**Your objective:** Once you find the line containing "La courbe de charge de", please retype it and every line after it to the end of the entries, exactly and with nothing added.

**Document images with source code:**
== Segment start ==
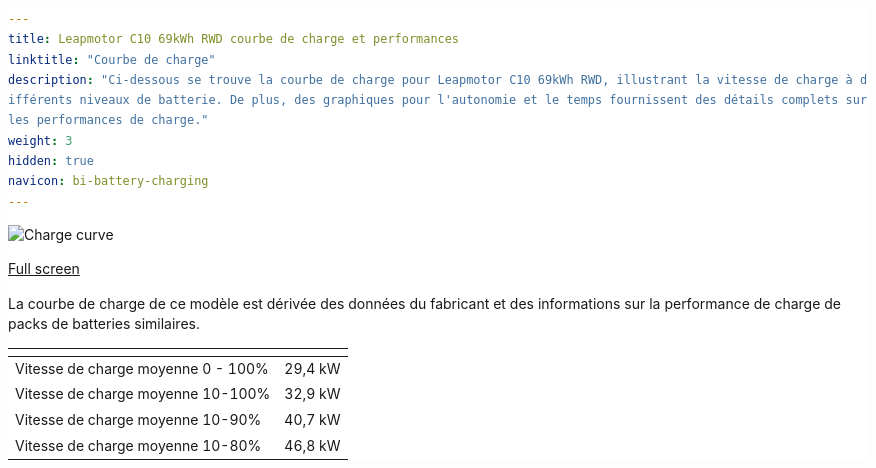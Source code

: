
 ```yaml
---
title: Leapmotor C10 69kWh RWD courbe de charge et performances
linktitle: "Courbe de charge"
description: "Ci-dessous se trouve la courbe de charge pour Leapmotor C10 69kWh RWD, illustrant la vitesse de charge à différents niveaux de batterie. De plus, des graphiques pour l'autonomie et le temps fournissent des détails complets sur les performances de charge."
weight: 3
hidden: true
navicon: bi-battery-charging
---
```



<img src="/images/models/leapmotor/c10/c10_69kwh_rwd/chargingcurve.svg" alt="Charge curve" class="img-fluid">

[Full screen](/images/models/leapmotor/c10/c10_69kwh_rwd/chargingcurve.svg)


<div class="alert alert-primary" role="alert">
La courbe de charge de ce modèle est dérivée des données du fabricant et des informations sur la performance de charge de packs de batteries similaires.
</div>
<div class="table-responsive">
<table class="table table-striped border">
	<thead>
		<tr>
			<th>
			</th>
			<th>
			</th>
		</tr>
	</thead>
	<tbody>
		<tr>
			<td>
				Vitesse de charge moyenne 0 - 100%
			</td>
			<td>
				29,4 kW
			</td>
		</tr>
		<tr>
			<td>
				Vitesse de charge moyenne 10-100%
			</td>
			<td>
				32,9 kW
			</td>
		</tr>
		<tr>
			<td>
				Vitesse de charge moyenne 10-90%
			</td>
			<td>
				40,7 kW
			</td>
		</tr>
		<tr>
			<td>
				Vitesse de charge moyenne 10-80%
			</td>
			<td>
				46,8 kW
			</td>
== Segment end ==
**Answer section:**
La courbe de charge de ce modèle est dérivée des données du fabricant et des informations sur la performance de charge de packs de batteries similaires.
</div>
<div class="table-responsive">
<table class="table table-striped border">
	<thead>
		<tr>
			<th>
			</th>
			<th>
			</th>
		</tr>
	</thead>
	<tbody>
		<tr>
			<td>
				Vitesse de charge moyenne 0 - 100%
			</td>
			<td>
				29,4 kW
			</td>
		</tr>
		<tr>
			<td>
				Vitesse de charge moyenne 10-100%
			</td>
			<td>
				32,9 kW
			</td>
		</tr>
		<tr>
			<td>
				Vitesse de charge moyenne 10-90%
			</td>
			<td>
				40,7 kW
			</td>
		</tr>
		<tr>
			<td>
				Vitesse de charge moyenne 10-80%
			</td>
			<td>
				46,8 kW
			</td>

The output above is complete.